Blasphemous sermon comparing wound in Jesus' side to a vagina left parishioners "uncomfortable" and "in tears."

Jean Malouel's Pieta (1400) was one of the artwork mentioned in the sermon.

A dean at Cambridge University in the United Kingdom defended a young scholar whose Sunday sermon on the “trans body” of Jesus Christ outraged and “moved parishioners to tears,” Fox News reports.

“If the body of Christ in these works is both male and female, if the body of Christ in these works is the body of all bodies, then His body is also the trans body,” Joshua Heath said in a Sunday sermon.

Heath, whose doctorate in theology was supervised by former Archbishop of Canterbury Rowan Williams, also claimed that in one of the medieval paintings he showed the congregation, the spear wound in Jesus’ side “has a distinctly vaginal appearance.” On another, he pointed out how the blood was flowing from his side to his groin.

Heath’s sermon during the traditional Anglican service left many in attendance, including children, “visibly uncomfortable,” according to an anonymous parishioner who sent a letter of complaint to the Dean, Michael Banner.
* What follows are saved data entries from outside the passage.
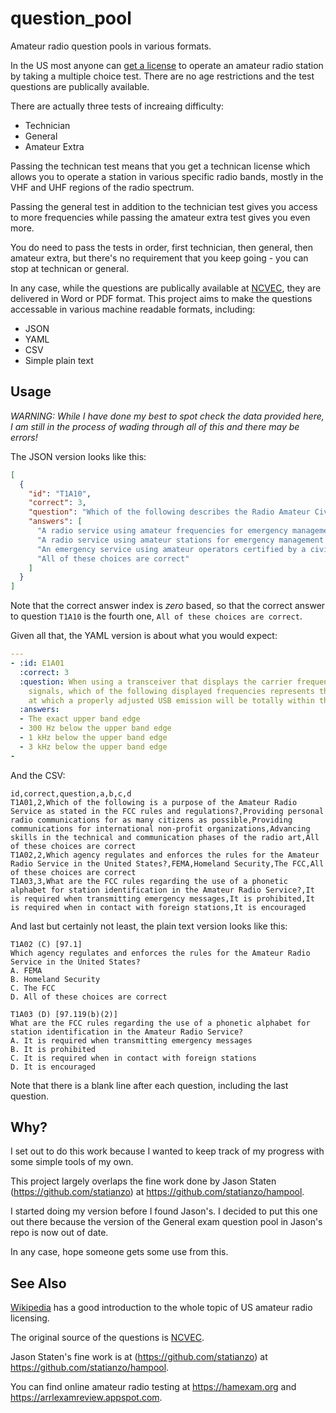 # question_pool

Amateur radio question pools in various formats.

In the US most anyone can
[get a license](https://www.fcc.gov/wireless/bureau-divisions/mobility-division/amateur-radio-service)
to operate an amateur radio station by taking a multiple choice test.
There are no age restrictions and the test questions
are publically available.

There are actually three tests of increaing difficulty:
* Technician
* General
* Amateur Extra

Passing the technican test means that you get a technican
license which allows you to operate a station in various
specific radio bands, mostly in the VHF and UHF regions of
the radio spectrum.

Passing the general test in addition to the technician
test gives you access to more frequencies while passing
the amateur extra test gives you even more.

You do need to pass the tests in order, first technician,
then general, then amateur extra, but there's no requirement
that you keep going - you can stop at technican or general.

In any case, while the questions are publically available at
[NCVEC](http://www.ncvec.org/page.php?id=338), they are delivered
in Word or PDF format. This project aims to make the questions
accessable in various machine readable formats, including:
* JSON
* YAML
* CSV
* Simple plain text

## Usage

*WARNING: While I have done my best to spot check the data provided here, I am still in the process of wading through all of this and there may be errors!*

The JSON version looks like this:

```json
[
  {
    "id": "T1A10",
    "correct": 3,
    "question": "Which of the following describes the Radio Amateur Civil Emergency Service (RACES)?",
    "answers": [
      "A radio service using amateur frequencies for emergency management or civil defense communications",
      "A radio service using amateur stations for emergency management or civil defense communications",
      "An emergency service using amateur operators certified by a civil defense organization as being enrolled in that organization",
      "All of these choices are correct"
    ]
  }
]
```
Note that the correct answer index is *zero* based, so that the
correct answer to question `T1A10` is the fourth one,
`All of these choices are correct`.

Given all that, the YAML version is about what you would expect:

```yaml
---
- :id: E1A01
  :correct: 3
  :question: When using a transceiver that displays the carrier frequency of phone
    signals, which of the following displayed frequencies represents the highest frequency
    at which a properly adjusted USB emission will be totally within the band?
  :answers:
  - The exact upper band edge
  - 300 Hz below the upper band edge
  - 1 kHz below the upper band edge
  - 3 kHz below the upper band edge
-
```

And the CSV:

```
id,correct,question,a,b,c,d
T1A01,2,Which of the following is a purpose of the Amateur Radio Service as stated in the FCC rules and regulations?,Providing personal radio communications for as many citizens as possible,Providing communications for international non-profit organizations,Advancing skills in the technical and communication phases of the radio art,All of these choices are correct
T1A02,2,Which agency regulates and enforces the rules for the Amateur Radio Service in the United States?,FEMA,Homeland Security,The FCC,All of these choices are correct
T1A03,3,What are the FCC rules regarding the use of a phonetic alphabet for station identification in the Amateur Radio Service?,It is required when transmitting emergency messages,It is prohibited,It is required when in contact with foreign stations,It is encouraged
```

And last but certainly not least, the plain text version looks like this:

```
T1A02 (C) [97.1]
Which agency regulates and enforces the rules for the Amateur Radio Service in the United States?
A. FEMA
B. Homeland Security
C. The FCC
D. All of these choices are correct

T1A03 (D) [97.119(b)(2)]
What are the FCC rules regarding the use of a phonetic alphabet for station identification in the Amateur Radio Service?
A. It is required when transmitting emergency messages
B. It is prohibited
C. It is required when in contact with foreign stations
D. It is encouraged

```

Note that there is a blank line after each question, including the last question.

## Why?

I set out to do this work because I wanted to keep track of my progress with
some simple tools of my own.

This project largely overlaps the fine work done by Jason Staten (https://github.com/statianzo)
at https://github.com/statianzo/hampool.

I started doing my version before I found
Jason's. I decided to put this one out there because the version of the General exam question
pool in Jason's repo is now out of date.

In any case, hope someone gets some use from this.

## See Also

[Wikipedia](https://en.wikipedia.org/wiki/Amateur_radio_licensing_in_the_United_States)
has a good introduction to the whole topic of US amateur radio licensing.

The original source of the questions is  [NCVEC](http://www.ncvec.org/page.php?id=338).

Jason Staten's fine work is at  (https://github.com/statianzo) at https://github.com/statianzo/hampool.

You can find online amateur radio testing at https://hamexam.org and https://arrlexamreview.appspot.com.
Shouts of “heresy” reportedly rang out in the church as the angry worshipers left in disgust.

“I left the service in tears,” the churchgoer wrote to the dean. “They offered to talk to me afterwards, but I was too desperate. I despise the idea that a man can become a woman by cutting a hole in his body through which he can be penetrated.”
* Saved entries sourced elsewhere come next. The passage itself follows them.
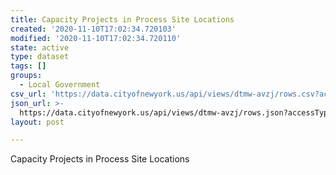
 ```yaml
---
title: Capacity Projects in Process Site Locations
created: '2020-11-10T17:02:34.720103'
modified: '2020-11-10T17:02:34.720110'
state: active
type: dataset
tags: []
groups:
  - Local Government
csv_url: 'https://data.cityofnewyork.us/api/views/dtmw-avzj/rows.csv?accessType=DOWNLOAD'
json_url: >-
  https://data.cityofnewyork.us/api/views/dtmw-avzj/rows.json?accessType=DOWNLOAD
layout: post

---
```

Capacity Projects in Process Site Locations
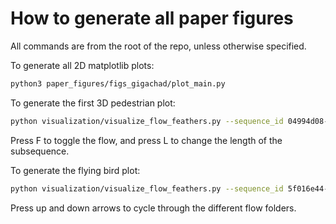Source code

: # How to generate all paper figures

All commands are from the root of the repo, unless otherwise specified.

To generate all 2D matplotlib plots:

```bash
python3 paper_figures/figs_gigachad/plot_main.py
```

To generate the first 3D pedestrian plot:

```bash
python visualization/visualize_flow_feathers.py --sequence_id 04994d08-156c-3018-9717-ba0e29be8153 --sequence_folder /efs/argoverse2/val --flow_folders /efs/argoverse2/val_sceneflow_feather  --point_size 0.1 --sequence_length 150 --frame_idx_start 85 --camera_pose_file paper_figures/figs_gigachad/3d_vis_camera_configs/pedestrian_teaser.json
```

Press F to toggle the flow, and press L to change the length of the subsequence.

To generate the flying bird plot:

```bash
python visualization/visualize_flow_feathers.py --sequence_id 5f016e44-0f38-3837-9111-58ec18d1a5e6 --sequence_folder /efs/argoverse2/test --point_size 0.1 --sequence_length 150 --frame_idx_start 0 --flow_folders /efs/argoverse2/test_sceneflow_feather /efs/argoverse2/test_bucketed_nsfp_distillation_5x_out/ /efs/argoverse2/test_gigachad_nsf_depth18_flattened/ /efs/argoverse2/test_fast_nsf_flow_feather/sequence_len_002 --camera_pose_file paper_figures/figs_gigachad/3d_vis_camera_configs/flying_bird.json
```

Press up and down arrows to cycle through the different flow folders.

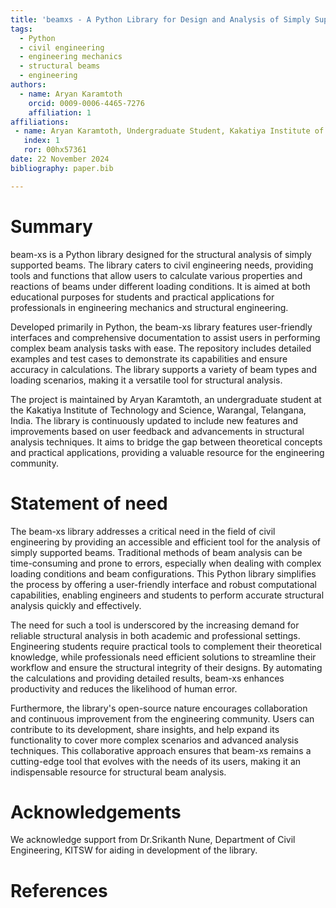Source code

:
 ```yaml
---
title: 'beamxs - A Python Library for Design and Analysis of Simply Supported Beams'
tags:
  - Python
  - civil engineering
  - engineering mechanics
  - structural beams
  - engineering
authors:
  - name: Aryan Karamtoth
    orcid: 0009-0006-4465-7276
    affiliation: 1
affiliations:
 - name: Aryan Karamtoth, Undergraduate Student, Kakatiya Institute of Technology and Science, Warangal, Telangana, India
   index: 1
   ror: 00hx57361
date: 22 November 2024
bibliography: paper.bib

---
```


# Summary

beam-xs is a Python library designed for the structural analysis of simply supported beams. The library caters to civil engineering needs, providing tools and functions that allow users to calculate various properties and reactions of beams under different loading conditions. It is aimed at both educational purposes for students and practical applications for professionals in engineering mechanics and structural engineering.

Developed primarily in Python, the beam-xs library features user-friendly interfaces and comprehensive documentation to assist users in performing complex beam analysis tasks with ease. The repository includes detailed examples and test cases to demonstrate its capabilities and ensure accuracy in calculations. The library supports a variety of beam types and loading scenarios, making it a versatile tool for structural analysis.

The project is maintained by Aryan Karamtoth, an undergraduate student at the Kakatiya Institute of Technology and Science, Warangal, Telangana, India. The library is continuously updated to include new features and improvements based on user feedback and advancements in structural analysis techniques. It aims to bridge the gap between theoretical concepts and practical applications, providing a valuable resource for the engineering community.

# Statement of need

The beam-xs library addresses a critical need in the field of civil engineering by providing an accessible and efficient tool for the analysis of simply supported beams. Traditional methods of beam analysis can be time-consuming and prone to errors, especially when dealing with complex loading conditions and beam configurations. This Python library simplifies the process by offering a user-friendly interface and robust computational capabilities, enabling engineers and students to perform accurate structural analysis quickly and effectively.

The need for such a tool is underscored by the increasing demand for reliable structural analysis in both academic and professional settings. Engineering students require practical tools to complement their theoretical knowledge, while professionals need efficient solutions to streamline their workflow and ensure the structural integrity of their designs. By automating the calculations and providing detailed results, beam-xs enhances productivity and reduces the likelihood of human error.

Furthermore, the library's open-source nature encourages collaboration and continuous improvement from the engineering community. Users can contribute to its development, share insights, and help expand its functionality to cover more complex scenarios and advanced analysis techniques. This collaborative approach ensures that beam-xs remains a cutting-edge tool that evolves with the needs of its users, making it an indispensable resource for structural beam analysis.

# Acknowledgements

We acknowledge support from Dr.Srikanth Nune, Department of Civil Engineering, KITSW for aiding in development of the library.

# References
In Banner’s response to the letter, seen by the Daily Telegraph, the Dean defended Heath, claiming his sermon “suggested that we might reflect on these images of Christ’s male/female body as they offer us ways to think about issues around transgender people today.”

The Dean of Trinity College defended Heath. Joshua Heath had expressed “legitimate” speculation in his Evensong sermon. He added that he would not have extended an invitation to someone: “who I would assume would intentionally try to shock or offend a congregation or could be expected to speak against the Christian faith.”